● Extracted data:

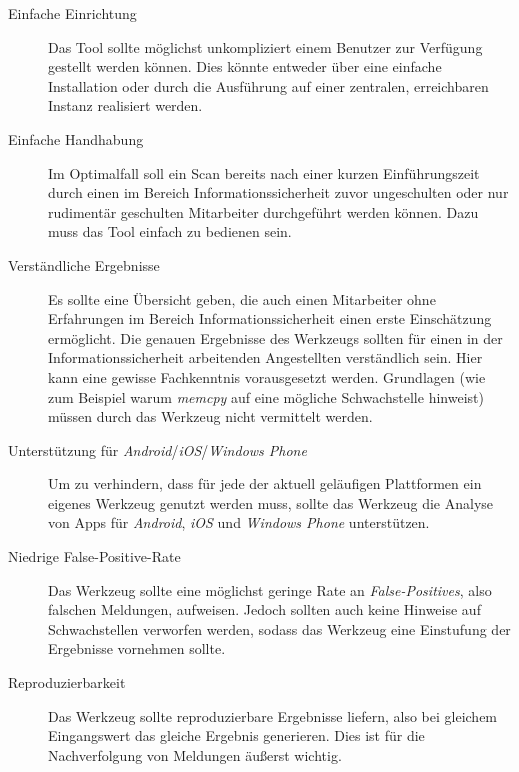 \begin{description}
	\item[Einfache Einrichtung] Das Tool sollte möglichst unkompliziert einem Benutzer zur Verfügung gestellt werden können. Dies könnte entweder über eine einfache Installation oder durch die Ausführung auf einer zentralen, erreichbaren Instanz realisiert werden.
	
	\item[Einfache Handhabung] Im Optimalfall soll ein Scan bereits nach einer kurzen Einführungszeit durch einen im Bereich Informationssicherheit zuvor ungeschulten oder nur rudimentär geschulten Mitarbeiter durchgeführt werden können. Dazu muss das Tool einfach zu bedienen sein.
	
	\item[Verständliche Ergebnisse] Es sollte eine Übersicht geben, die auch einen Mitarbeiter ohne Erfahrungen im Bereich Informationssicherheit einen erste Einschätzung ermöglicht. Die genauen Ergebnisse des Werkzeugs sollten für einen in der Informationssicherheit arbeitenden Angestellten verständlich sein. Hier kann eine gewisse Fachkenntnis vorausgesetzt werden. Grundlagen (wie zum Beispiel warum \textit{memcpy} auf eine mögliche Schwachstelle hinweist) müssen durch das Werkzeug nicht vermittelt werden.
	
	\item[Unterstützung für \textit{Android}/\textit{iOS}/\textit{Windows Phone}] Um zu verhindern, dass für jede der aktuell geläufigen Plattformen ein eigenes Werkzeug genutzt werden muss, sollte das Werkzeug die Analyse von Apps für \textit{Android}, \textit{iOS} und \textit{Windows Phone} unterstützen.
	
	\item[Niedrige False-Positive-Rate] Das Werkzeug sollte eine möglichst geringe Rate an \textit{False-Positives}, also falschen Meldungen, aufweisen. Jedoch sollten auch keine Hinweise auf Schwachstellen verworfen werden, sodass das Werkzeug eine Einstufung der Ergebnisse vornehmen sollte.
	
	\item[Reproduzierbarkeit] Das Werkzeug sollte reproduzierbare Ergebnisse liefern, also bei gleichem Eingangswert das gleiche Ergebnis generieren. Dies ist für die Nachverfolgung von Meldungen äußerst wichtig.
	
\end{description}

● Exercise objective:
Copy only what lies between the start of the listing above and the line containing "zu bedienen sein.", inclusive of both ends, exactly as written, and drop the pictures.

● Answer:
 \begin{description}
	\item[Einfache Einrichtung] Das Tool sollte möglichst unkompliziert einem Benutzer zur Verfügung gestellt werden können. Dies könnte entweder über eine einfache Installation oder durch die Ausführung auf einer zentralen, erreichbaren Instanz realisiert werden.
	
	\item[Einfache Handhabung] Im Optimalfall soll ein Scan bereits nach einer kurzen Einführungszeit durch einen im Bereich Informationssicherheit zuvor ungeschulten oder nur rudimentär geschulten Mitarbeiter durchgeführt werden können. Dazu muss das Tool einfach zu bedienen sein.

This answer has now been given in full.